** Opening Excerpted data block **
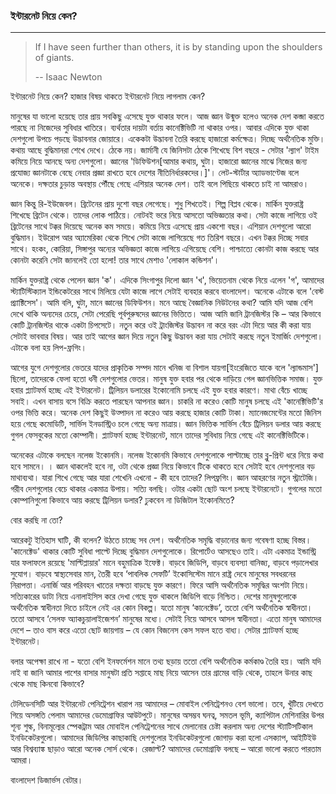### ইন্টারনেট নিয়ে কেন?

---

> If I have seen further than others, it is by standing upon the shoulders of giants.
>
> -- Isaac Newton

ইন্টারনেট নিয়ে কেন? হাজার বিষয় থাকতে ইন্টারনেট নিয়ে লাগলাম কেন?

মানুষের যা ভালো হয়েছে তার প্রায় সবকিছু এসেছে যুক্ত থাকার ফলে। আজ জ্ঞান উন্মুক্ত হলেও অনেক দেশ কব্জা করতে পারছে না নিজেদের সুবিধার খাতিরে। ব্যর্থতার দায়টা বর্তায় কানেক্টিভিটি না থাকার ওপর। আবার এদিকে যুক্ত থাকা দেশগুলো উপচে পড়ছে উদ্ভাবনার জোয়ারে। একেকটা উদ্ভাবনা তৈরি করছে হাজারো কর্মক্ষেত্র। দিচ্ছে অর্থনৈতিক মুক্তি। কথায় আছে বুদ্ধিমানরা শেখে দেখে। ঠেকে নয়। জার্মানী যে জিনিসটা ঠেকে শিখেছে বিশ বছরে - সেটার 'ল্যাগ' টাইম কমিয়ে নিয়ে আনছে অন্য দেশগুলো। জ্ঞানের 'ডিফিউশন\[আমার কথায়, ঘুটা। হাজারো জ্ঞানের মাঝে নিজের জন্য প্রযোজ্য জ্ঞানটাকে বেছে নেবার প্রজ্ঞা রাখতে হবে দেশের নীতিনির্ধারকদের।\]'। লেট-স্টার্টার অ্যাডভাণ্টেজ বলে অনেকে। দক্ষতার চুড়ান্ত অবস্থায় পৌঁছে গেছে এশিয়ার অনেক দেশ। তাই বলে পিছিয়ে থাকতে চাই না আমরাও।

জ্ঞান কিন্তু রি-ইউজেবল। ব্রিটেনের প্রায় দুশো বছর লেগেছে। শুধু শিখতেই। শিল্প বিপ্লব থেকে। মার্কিন যুক্তরাষ্ট্র শিখেছে ব্রিটেন থেকে। তাদের লোক পাঠিয়ে। নোটবই ভরে নিয়ে আসতো অভিজ্ঞতার কথা। সেটা কাজে লাগিয়ে ওই ব্রিটেনের সাথে টক্কর দিয়েছে অনেক কম সময়ে। কমিয়ে নিয়ে এসেছে প্রায় একশো বছর। এশিয়ান দেশগুলো আরো বুদ্ধিমান। ইউরোপ আর অ্যামেরিকা থেকে শিখে সেটা কাজে লাগিয়েছে গত তিরিশ বছরে। এখন টক্কর দিচ্ছে সবার সাথে। হংকং, কোরিয়া, সিঙ্গাপুর অন্যের অভিজ্ঞতা কাজে লাগিয়ে এগিয়েছে বেশি। পাশ্চাত্যে কোনটা কাজ করছে আর কোনটা করেনি সেটা জানলেই তো হলো! তার সাথে মেশাও 'লোকাল কন্ডিশন'।

মার্কিন যুক্তরাষ্ট্র থেকে পেলেন জ্ঞান 'ক'। এদিকে সিংগাপুর দিলো জ্ঞান 'খ', ভিয়েতনাম থেকে নিয়ে এলেন 'গ', আমাদের স্ট্যাটিস্টিক্যাল ইন্ডিকেটরের সাথে মিলিয়ে যেটা কাজে লাগে সেটাই ব্যবহার করবে বাংলাদেশ। অনেকে এটাকে বলে 'বেস্ট প্র্যাক্টিসেস'। আমি বলি, ঘুটা, মানে জ্ঞানের ডিফিউশন। মনে আছে বৈজ্ঞানিক নিউটনের কথা? আমি যদি আজ বেশি দেখে থাকি অন্যদের চেয়ে, সেটা পেরেছি পূর্বপুরুষদের জ্ঞানের ভিত্তিতে। আজ আমি জানি ট্রানজিস্টর কি – আর কিভাবে কোটি ট্রানজিস্টর থাকে একটা চিপসেটে। নতুন করে ওই ট্রাংজিস্টর উদ্ভাবন না করে বরং এটা দিয়ে আর কী করা যায় সেটাই ভাববার বিষয়। আর তাই আগের জ্ঞান দিয়ে নতুন কিছু উদ্ভাবন করা যায় সেটাই করছে নতুন ইমার্জিং দেশগুলো। এটাকে বলা হয় লিপ-ফ্রগিং।

আগের যুগে দেশগুলোর ভেতরে যাদের প্রাকৃতিক সম্পদ মানে খনিজ বা বিশাল যায়গা\[ইংরেজিতে যাকে বলে 'ল্যান্ডমাস'\] ছিলো, তাদেরকে ফেলা হতো ধনী দেশগুলোর ভেতর। মানুষ যুক্ত হবার পর থেকে দাড়িয়ে গেল জ্ঞানভিত্তিক সমাজ। যুক্ত হবার প্ল্যাটফর্ম হচ্ছে এই ইন্টারনেট। ট্রিলিয়ন ডলারের ইকোনোমি চলছে এই যুক্ত হবার কারণে। মাথা বেঁচে খাচ্ছে সবাই। এখন বাসায় বসে বিক্রি করতে পারছেন আপনার জ্ঞান। চাকরি না করেও কোটি মানুষ চলছে এই 'কানেক্টিভিটি'র ওপর ভিত্তি করে। অনেক দেশ কিছুই উত্‍পাদন না করেও আয় করছে হাজার কোটি টাকা। ম্যানেজমেন্টের মতো জিনিস হয়ে গেছে কমোডিটি, সার্ভিস ইনডাস্ট্রিও চলে গেছে অন্য মাত্রায়। জ্ঞান ভিত্তিক সার্ভিস বেঁচে ট্রিলিয়ন ডলার আয় করছে গুগল ফেসবুকের মতো কোম্পানী। প্ল্যাটফর্ম হচ্ছে ইন্টারনেট, মানে তাদের সুবিধায় নিয়ে গেছে এই কানেক্টিভিটিকে।

অনেকের এটাকে বলছেন নলেজ ইকোনমি। নলেজ ইকোনমি কিভাবে দেশগুলোকে পাল্টাচ্ছে তার ব্লু-প্রিন্ট ধরে নিয়ে কথা হবে সামনে। । জ্ঞান থাকলেই হবে না, ওটা থেকে প্রজ্ঞা নিয়ে কিভাবে টিকে থাকতে হবে সেটাই হবে দেশগুলোর বড় মাথাব্যথা। যারা শিখে গেছে আর যারা শেখেনি এখনো - কী হবে তাদের? লিপফ্রগিং। জ্ঞান আহরণের নতুন স্ট্রাটেজি। গরীব দেশগুলোর বেচে থাকার একমাত্র উপায়। সত্যি বলছি। ওটার একটা ছোট অংশ চলছে ইন্টারনেটে। গুগলের মতো কোম্পানিগুলো কিভাবে আয় করছে ট্রিলিয়ন ডলার? ঢুকবেন না ডিজিটাল ইকোনমিতে?

বোর করছি না তো?

আরেকটু ইতিহাস ঘাটি, কী বলেন? উঠতে চাচ্ছে সব দেশ। অর্থনৈতিক সমৃদ্ধি বাড়ানোর জন্য গবেষণা হচ্ছে বিস্তর। 'কানেক্টেড' থাকার কোটি সুবিধা পাল্টে দিচ্ছে বুদ্ধিমান দেশগুলোকে।  রিপোর্টেও আসছেও তাই। এটা একমাত্র ইন্ডাস্ট্রি যার ফলাফলে রয়েছে 'মাল্টিপ্লায়ার' মানে বহুমাত্রিক ইফেক্ট। বাড়বে জিডিপি, বাড়বে ব্যবস্যা বানিজ্য, বাড়বে পড়ালেখার সুযোগ। বাড়বে স্বাস্থ্যসেবার মান, তৈরী হবে ‘পাবলিক সেফটি’ ইকোসিস্টেম মানে রাষ্ট্র দেবে মানুষের সবধরনের নিরাপত্তা। এনার্জি আর পরিবহন খাতের দক্ষতা বাড়ছে যুক্ত কারণে। ফিরে আসি অর্থনৈতিক সমৃদ্ধির অংশটা নিয়ে। সত্যিকারের ডাটা নিয়ে এনালাইসিস করে দেখা গেছে যুক্ত থাকলে জিডিপি বাড়ে নিশ্চিত। দেশের মানুষগুলোকে অর্থনৈতিক স্বাধীনতা দিতে চাইলে নেই এর কোন বিকল্প। যতো মানুষ ‘কানেক্টেড’, ততো বেশি অর্থনৈতিক স্বাধীনতা। ততো আসবে ‘সেলফ অ্যাকচুয়ালাইজেশন’ মানুষের মধ্যে। সেটাই নিয়ে আসবে আসল স্বাধীনতা। এতো মানুষ আমাদের দেশে – তাও বাস করে এতো ছোট জায়গায় – যে কোন বিজনেস কেস সফল হতে বাধ্য। সেটার প্ল্যাটফর্ম হচ্ছে ইন্টারনেট।

বলার অপেক্ষা রাখে না - যতো বেশি ইনফর্মেশন মানে তথ্য ছড়ায় ততো বেশি অর্থনৈতিক কর্মকাণ্ড তৈরি হয়। আমি যদি নাই বা জানি আমার পাশের বাসার মানুষটা প্রতি সপ্তাহে মাছ নিয়ে আসেন তার গ্রামের বাড়ি থেকে, তাহলে উনার কাছ থেকে মাছ কিনবো কিভাবে?

টেলিডেনসিটি আর ইন্টারনেট পেনিট্রেশন খারাপ নয় আমাদের – মোবাইল পেনিট্রেশনও বেশ ভালো। তবে, খুঁটিয়ে দেখতে গিয়ে অসঙ্গতি পেলাম আমাদের ডেমোগ্রাফির আউটপুটে। মানুষের অসম্ভব ঘনত্ব, সমতল ভূমি, ক্যাপিটাল মেশিনারির উপর শূন্য শুল্ক, বিনামূল্যের স্পেকট্রাম আর মোবাইল পেনিট্রেশনের সাথে মেলানোর চেষ্টা করলাম অন্য দেশের স্ট্যাটিসটিকাল ইনডিকেটরগুলো। আমাদের জিডিপির কাছাকাছি দেশগুলোর ইনডিকেটরগুলো জোগাড় করা হলো এসক্যাপ, আইটিইউ আর বিশ্বব্যাঙ্ক ছাড়াও আরো অনেক সোর্স থেকে। রেজাল্ট? আমাদের ডেমোগ্রাফি বলছে – আরো ভালো করতে পারতাম আমরা।

বাংলাদেশ ডিজার্ভস বেটার।

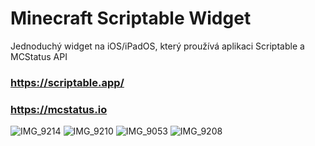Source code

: # Minecraft Scriptable Widget
Jednoduchý widget na iOS/iPadOS, který proužívá aplikaci Scriptable a MCStatus API
### https://scriptable.app/
### https://mcstatus.io

![IMG_9214](https://github.com/Kubahihi/minecraft-scriptable-widget/assets/108460487/d050a6cf-0b73-4610-b8bc-d096d6f2b07d)
![IMG_9210](https://github.com/Kubahihi/minecraft-scriptable-widget/assets/108460487/4ce6ac00-4af6-4d12-b132-6acd81e17a8d)
![IMG_9053](https://github.com/Kubahihi/minecraft-scriptable-widget/assets/108460487/f96c2385-bdc5-4cd2-9989-59185992ff79)
![IMG_9208](https://github.com/Kubahihi/minecraft-scriptable-widget/assets/108460487/f6bcd13a-1b37-44b6-a880-53ce0df771b5)

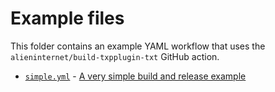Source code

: # Example files

This folder contains an example YAML workflow that uses the 
`alieninternet/build-txpplugin-txt` GitHub action.

* [`simple.yml`](simple.yml) - [A very simple build and release example](simple.md)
** Closing Excerpted data block **
[Task instructions]
Return word for word the lines from the beginning of the entries through the line that contains "ইন্টারনেট নিয়ে কেন? হাজার", both ends included, but no pictures.

[Exercise response]
### ইন্টারনেট নিয়ে কেন?

---

> If I have seen further than others, it is by standing upon the shoulders of giants.
>
> -- Isaac Newton

ইন্টারনেট নিয়ে কেন? হাজার বিষয় থাকতে ইন্টারনেট নিয়ে লাগলাম কেন?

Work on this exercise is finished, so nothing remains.